Journées du e-learning 2012 à Lyon : un urgent besoin d'adaptation

Les règles du jeu de l'apprentissage formel sont inadaptées à la partie qui se joue désormais en ligne.

Pour la septième année consécutive, les journées du e-learning de Lyon organisées par un large consortium universitaire en Rhône-Alpes et accueillies dans les locaux de l'université Lyon 3 ont rassemblé plusieurs centaines de participants. Les séances en plénières ainsi que quelques ateliers étaient transmis en ligne et en direct, et plus de 500 personnes les ont visionnés.

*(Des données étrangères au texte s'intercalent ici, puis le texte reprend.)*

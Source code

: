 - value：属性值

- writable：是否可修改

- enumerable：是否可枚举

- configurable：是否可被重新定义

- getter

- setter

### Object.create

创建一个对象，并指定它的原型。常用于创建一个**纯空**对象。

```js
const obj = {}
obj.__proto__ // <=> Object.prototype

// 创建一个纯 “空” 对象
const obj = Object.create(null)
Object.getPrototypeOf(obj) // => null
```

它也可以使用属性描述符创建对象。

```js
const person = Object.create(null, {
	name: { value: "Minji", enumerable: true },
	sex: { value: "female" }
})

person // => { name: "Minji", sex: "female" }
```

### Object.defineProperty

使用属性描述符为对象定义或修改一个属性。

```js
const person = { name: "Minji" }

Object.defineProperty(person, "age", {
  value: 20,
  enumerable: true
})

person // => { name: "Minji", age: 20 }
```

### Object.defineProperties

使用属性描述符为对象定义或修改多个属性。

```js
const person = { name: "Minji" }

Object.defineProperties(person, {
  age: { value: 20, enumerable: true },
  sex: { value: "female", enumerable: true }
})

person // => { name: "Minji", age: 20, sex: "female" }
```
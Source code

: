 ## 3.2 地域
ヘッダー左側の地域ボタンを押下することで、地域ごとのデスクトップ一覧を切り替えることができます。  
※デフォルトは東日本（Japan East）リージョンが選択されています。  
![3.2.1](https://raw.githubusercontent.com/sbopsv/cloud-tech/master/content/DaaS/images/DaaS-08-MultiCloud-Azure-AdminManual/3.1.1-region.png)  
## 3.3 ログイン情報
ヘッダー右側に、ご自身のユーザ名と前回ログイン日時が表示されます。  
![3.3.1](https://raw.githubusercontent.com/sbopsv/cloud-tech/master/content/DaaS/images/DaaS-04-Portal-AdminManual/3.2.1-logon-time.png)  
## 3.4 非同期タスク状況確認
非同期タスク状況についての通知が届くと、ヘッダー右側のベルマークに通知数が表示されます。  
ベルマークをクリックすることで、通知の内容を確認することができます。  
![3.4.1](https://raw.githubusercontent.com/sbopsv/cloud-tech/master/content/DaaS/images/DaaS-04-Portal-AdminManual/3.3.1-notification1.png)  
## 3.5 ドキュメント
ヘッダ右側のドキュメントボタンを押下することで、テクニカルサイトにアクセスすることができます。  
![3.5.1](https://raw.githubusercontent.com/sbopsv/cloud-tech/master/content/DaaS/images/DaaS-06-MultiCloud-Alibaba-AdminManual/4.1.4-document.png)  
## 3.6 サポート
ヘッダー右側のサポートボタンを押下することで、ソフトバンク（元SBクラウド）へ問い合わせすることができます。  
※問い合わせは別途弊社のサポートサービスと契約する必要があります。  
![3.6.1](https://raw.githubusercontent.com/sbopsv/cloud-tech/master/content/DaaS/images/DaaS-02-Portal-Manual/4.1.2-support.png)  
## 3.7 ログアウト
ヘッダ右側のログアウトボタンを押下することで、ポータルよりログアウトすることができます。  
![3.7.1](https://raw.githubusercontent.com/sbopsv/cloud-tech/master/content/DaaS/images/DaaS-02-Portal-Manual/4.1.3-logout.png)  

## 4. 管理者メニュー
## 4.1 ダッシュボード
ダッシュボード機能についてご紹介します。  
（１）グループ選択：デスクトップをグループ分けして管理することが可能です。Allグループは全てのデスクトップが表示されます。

Cette édition intitulée L'enfance de l'art a filé avec bonheur la métaphore du jeu et a également accueilli quelques spécialistes de l'utilisation du jeu pour apprendre. Il y fut question de simulations, de jeux de rôles, de jeu en réseau local. Mais au-delà de ces usages particuliers et néanmoins en croissance, il fut surtout et plus globalement question lors de ces journées de l'urgence constatée d'adapter les systèmes éducatifs formels aux nouvelles règles de l'apprentissage en ligne et de l'apprentissage hybride.

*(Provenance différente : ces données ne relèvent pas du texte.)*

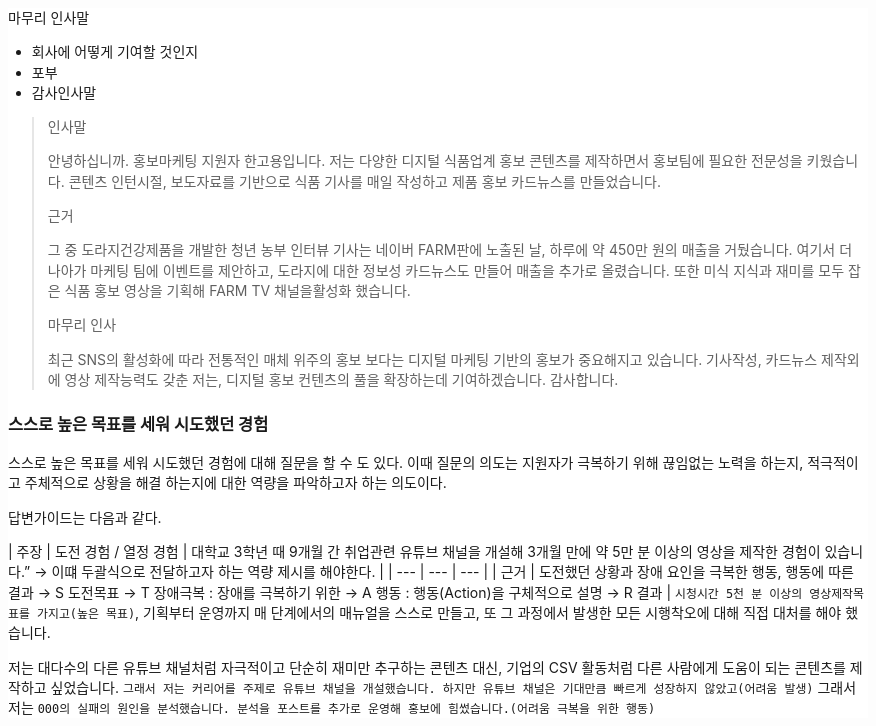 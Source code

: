 마무리 인사말

- 회사에 어떻게 기여할 것인지
- 포부
- 감사인사말

> 인사말
>
>
> <aside>
>
> 안녕하십니까. 홍보마케팅 지원자 한고용입니다. 저는 다양한 디지털 식품업계 홍보 콘텐츠를 제작하면서 홍보팀에 필요한 전문성을 키웠습니다. 콘텐츠 인턴시절, 보도자료를 기반으로 식품 기사를 매일 작성하고 제품 홍보 카드뉴스를 만들었습니다.
>
> </aside>
>
> 근거
>
> <aside>
>
> 그 중 도라지건강제품을 개발한 청년 농부 인터뷰 기사는 네이버 FARM판에 노출된 날, 하루에 약 450만 원의 매출을 거뒀습니다. 여기서 더 나아가 마케팅 팀에 이벤트를 제안하고, 도라지에 대한 정보성 카드뉴스도 만들어 매출을 추가로 올렸습니다. 또한 미식 지식과 재미를 모두 잡은 식품 홍보 영상을 기획해 FARM TV 채널을활성화 했습니다.
>
> </aside>
>
> 마무리 인사
>
> <aside>
>
> 최근 SNS의 활성화에 따라 전통적인 매체 위주의 홍보 보다는 디지털 마케팅 기반의 홍보가 중요해지고 있습니다. 기사작성, 카드뉴스 제작외에 영상 제작능력도 갖춘 저는, 디지털 홍보 컨텐츠의 풀을 확장하는데 기여하겠습니다. 감사합니다.
>
> </aside>
>

### 스스로 높은 목표를 세워 시도했던 경험

스스로 높은 목표를 세워 시도했던 경험에 대해 질문을 할 수 도 있다. 이때 질문의 의도는 지원자가 극복하기 위해 끊임없는 노력을 하는지, 적극적이고 주체적으로 상황을 해결 하는지에 대한 역량을 파악하고자 하는 의도이다.

답변가이드는 다음과 같다.

| 주장 | 도전 경험 / 열정 경험 | 대학교 3학년 때 9개월 간 취업관련 유튜브 채널을 개설해 3개월 만에 약 5만 분 이상의 영상을 제작한 경험이 있습니다.”
→ 이떄 두괄식으로 전달하고자 하는 역량 제시를 해야한다. |
| --- | --- | --- |
| 근거 | 도전했던 상황과 장애 요인을 극복한 행동, 행동에 따른 결과
→ S 도전목표
→ T 장애극복 : 장애를 극복하기 위한
→ A 행동 : 행동(Action)을 구체적으로 설명
→ R 결과 | `시청시간 5천 분 이상의 영상제작목표를 가지고(높은 목표)`, 기획부터 운영까지 매 단계에서의 매뉴얼을 스스로 만들고, 또 그 과정에서 발생한 모든 시행착오에 대해 직접 대처를 해야 했습니다.

저는 대다수의 다른 유튜브 채널처럼 자극적이고 단순히 재미만 추구하는 콘텐츠 대신, 기업의 CSV 활동처럼 다른 사람에게 도움이 되는 콘텐츠를 제작하고 싶었습니다. `그래서 저는 커리어를 주제로 유튜브 채널을 개설했습니다. 하지만 유튜브 채널은 기대만큼 빠르게 성장하지 않았고(어려움 발생)` 그래서 저는 `000의 실패의 원인을 분석했습니다. 분석을 포스트를 추가로 운영해 홍보에 힘썼습니다.(어려움 극복을 위한 행동)`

Ces règles, personne ne les a imposées "d'en haut", à l'inverse de celles qui tentent de régir encore aujourd'hui les systèmes éducatifs formels. Ces règles se construisent au fil des expérimentations diverses; quels que soient les outils adoptés, les objectifs pédagogiques poursuivis, les parcours proposés et les acteurs en présence, des règles majeures émergent, qui mettent massivement en cause les principes du théâtre classique occidental transférés aux dispositifs éducatifs, à savoir l'unité de temps, de lieu et d'action.

 

La fin d'un monde homogène

L'apprentissage en ligne fait exploser la notion de lieu unique : il se déroule en de multiples espaces, successivement ou en parallèle. En d'autres termes, on peut être présent ici et ailleurs au même moment, chez soi et dans la salle virtuelle de conférence ou dans la classe d'un enseignant donnant ses cours à l'autre bout du monde; en classe et sur un réseau social; dans l'établissement et au poste de commande d'un navire, dans la cabine de conduite d'un camion, dans le bloc opératoire d'un hôpital, par le biais d'un simulateur. Et il s'agit là de présences actives, l'apprenant interagissant avec ses pairs et les commandes de l'univers d'apprentissage en ligne. 

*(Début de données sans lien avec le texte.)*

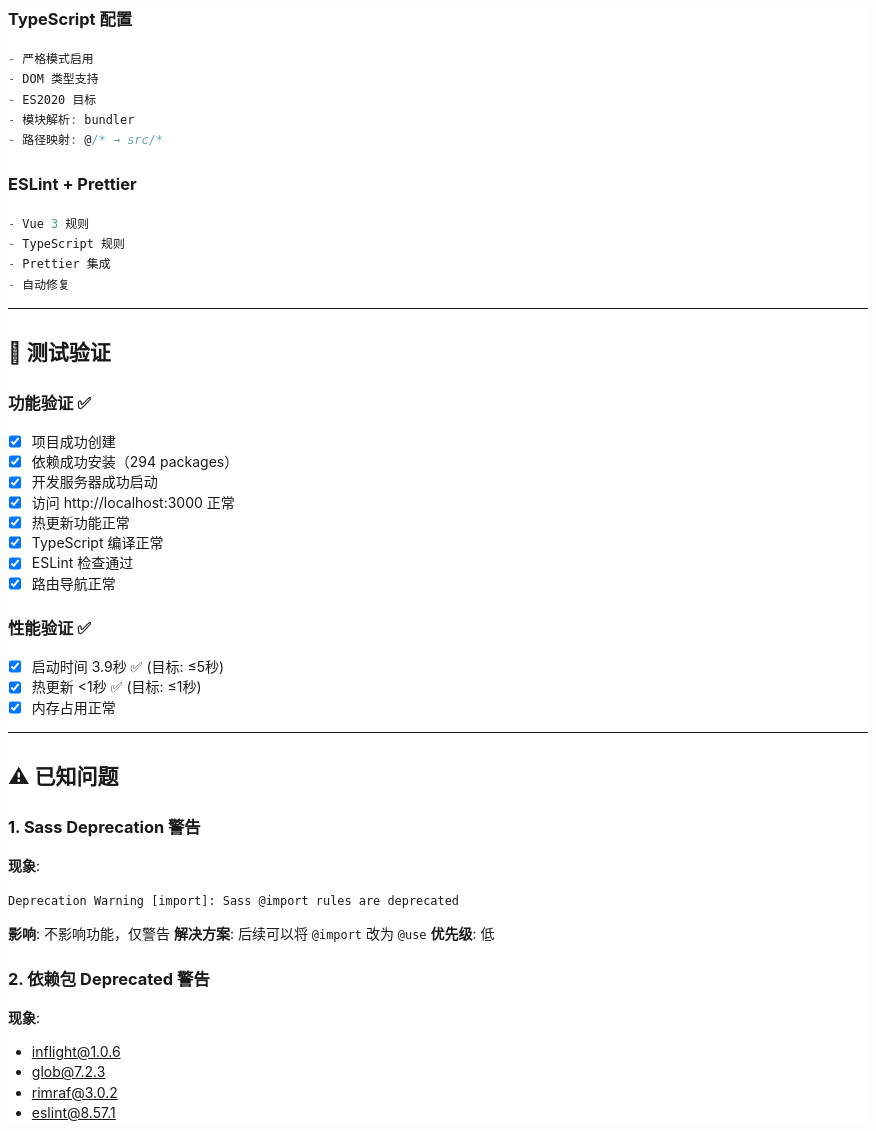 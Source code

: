 ### TypeScript 配置
```typescript
- 严格模式启用
- DOM 类型支持
- ES2020 目标
- 模块解析: bundler
- 路径映射: @/* → src/*
```

### ESLint + Prettier
```typescript
- Vue 3 规则
- TypeScript 规则
- Prettier 集成
- 自动修复
```

---

## 🧪 测试验证

### 功能验证 ✅
- [x] 项目成功创建
- [x] 依赖成功安装（294 packages）
- [x] 开发服务器成功启动
- [x] 访问 http://localhost:3000 正常
- [x] 热更新功能正常
- [x] TypeScript 编译正常
- [x] ESLint 检查通过
- [x] 路由导航正常

### 性能验证 ✅
- [x] 启动时间 3.9秒 ✅ (目标: ≤5秒)
- [x] 热更新 <1秒 ✅ (目标: ≤1秒)
- [x] 内存占用正常

---

## ⚠️ 已知问题

### 1. Sass Deprecation 警告
**现象**: 
```
Deprecation Warning [import]: Sass @import rules are deprecated
```

**影响**: 不影响功能，仅警告
**解决方案**: 后续可以将 `@import` 改为 `@use`
**优先级**: 低

### 2. 依赖包 Deprecated 警告
**现象**: 
- inflight@1.0.6
- glob@7.2.3
- rimraf@3.0.2
- eslint@8.57.1
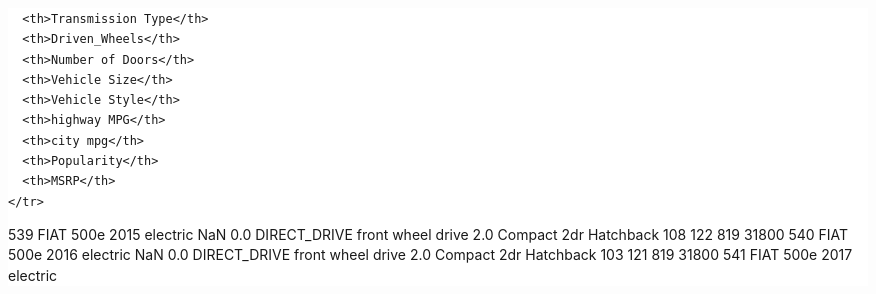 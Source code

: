       <th>Transmission Type</th>
      <th>Driven_Wheels</th>
      <th>Number of Doors</th>
      <th>Vehicle Size</th>
      <th>Vehicle Style</th>
      <th>highway MPG</th>
      <th>city mpg</th>
      <th>Popularity</th>
      <th>MSRP</th>
    </tr>
  </thead>
  <tbody>
    <tr>
      <th>539</th>
      <td>FIAT</td>
      <td>500e</td>
      <td>2015</td>
      <td>electric</td>
      <td>NaN</td>
      <td>0.0</td>
      <td>DIRECT_DRIVE</td>
      <td>front wheel drive</td>
      <td>2.0</td>
      <td>Compact</td>
      <td>2dr Hatchback</td>
      <td>108</td>
      <td>122</td>
      <td>819</td>
      <td>31800</td>
    </tr>
    <tr>
      <th>540</th>
      <td>FIAT</td>
      <td>500e</td>
      <td>2016</td>
      <td>electric</td>
      <td>NaN</td>
      <td>0.0</td>
      <td>DIRECT_DRIVE</td>
      <td>front wheel drive</td>
      <td>2.0</td>
      <td>Compact</td>
      <td>2dr Hatchback</td>
      <td>103</td>
      <td>121</td>
      <td>819</td>
      <td>31800</td>
    </tr>
    <tr>
      <th>541</th>
      <td>FIAT</td>
      <td>500e</td>
      <td>2017</td>
      <td>electric</td>
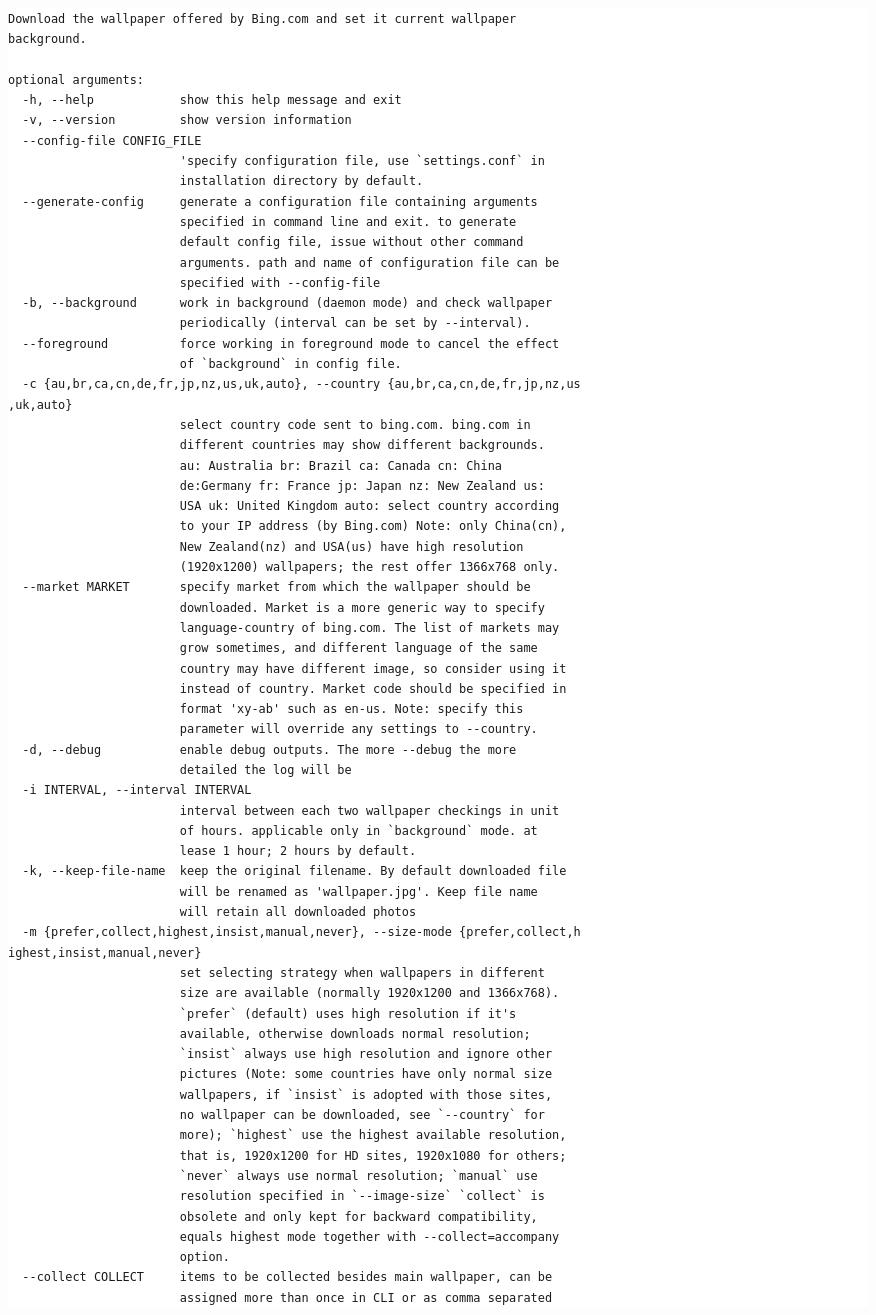     Download the wallpaper offered by Bing.com and set it current wallpaper
    background.

    optional arguments:
      -h, --help            show this help message and exit
      -v, --version         show version information
      --config-file CONFIG_FILE
                            'specify configuration file, use `settings.conf` in
                            installation directory by default.
      --generate-config     generate a configuration file containing arguments
                            specified in command line and exit. to generate
                            default config file, issue without other command
                            arguments. path and name of configuration file can be
                            specified with --config-file
      -b, --background      work in background (daemon mode) and check wallpaper
                            periodically (interval can be set by --interval).
      --foreground          force working in foreground mode to cancel the effect
                            of `background` in config file.
      -c {au,br,ca,cn,de,fr,jp,nz,us,uk,auto}, --country {au,br,ca,cn,de,fr,jp,nz,us
    ,uk,auto}
                            select country code sent to bing.com. bing.com in
                            different countries may show different backgrounds.
                            au: Australia br: Brazil ca: Canada cn: China
                            de:Germany fr: France jp: Japan nz: New Zealand us:
                            USA uk: United Kingdom auto: select country according
                            to your IP address (by Bing.com) Note: only China(cn),
                            New Zealand(nz) and USA(us) have high resolution
                            (1920x1200) wallpapers; the rest offer 1366x768 only.
      --market MARKET       specify market from which the wallpaper should be
                            downloaded. Market is a more generic way to specify
                            language-country of bing.com. The list of markets may
                            grow sometimes, and different language of the same
                            country may have different image, so consider using it
                            instead of country. Market code should be specified in
                            format 'xy-ab' such as en-us. Note: specify this
                            parameter will override any settings to --country.
      -d, --debug           enable debug outputs. The more --debug the more
                            detailed the log will be
      -i INTERVAL, --interval INTERVAL
                            interval between each two wallpaper checkings in unit
                            of hours. applicable only in `background` mode. at
                            lease 1 hour; 2 hours by default.
      -k, --keep-file-name  keep the original filename. By default downloaded file
                            will be renamed as 'wallpaper.jpg'. Keep file name
                            will retain all downloaded photos
      -m {prefer,collect,highest,insist,manual,never}, --size-mode {prefer,collect,h
    ighest,insist,manual,never}
                            set selecting strategy when wallpapers in different
                            size are available (normally 1920x1200 and 1366x768).
                            `prefer` (default) uses high resolution if it's
                            available, otherwise downloads normal resolution;
                            `insist` always use high resolution and ignore other
                            pictures (Note: some countries have only normal size
                            wallpapers, if `insist` is adopted with those sites,
                            no wallpaper can be downloaded, see `--country` for
                            more); `highest` use the highest available resolution,
                            that is, 1920x1200 for HD sites, 1920x1080 for others;
                            `never` always use normal resolution; `manual` use
                            resolution specified in `--image-size` `collect` is
                            obsolete and only kept for backward compatibility,
                            equals highest mode together with --collect=accompany
                            option.
      --collect COLLECT     items to be collected besides main wallpaper, can be
                            assigned more than once in CLI or as comma separated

L'apprentissage en ligne bouscule également la notion de temps : grâce aux outils numériques, j'apprends potentiellement à toute heure et à toute période de ma vie. Et à l'inverse, lorsque je suis dans la salle de classe, je peux ne pas apprendre, consacrer ce temps-là à autre chose, quitte à utiliser plus tard une portion de mon temps personnel pour les apprentissages. Certes, le constat n'a rien de nouveau; mais la disponibilité permanente des outils numériques via les appareils personnels l'a remis au premier plan des préoccupations. Surtout, ces appareils et tout ce à quoi ils donnent accès permettent aux apprenants de prendre la main sur leurs apprentissages, de ne plus subir le rythme imposé par le système formel. Ce qui ne va pas sans poser quelques problèmes majeurs, comme nous le verrons plus bas.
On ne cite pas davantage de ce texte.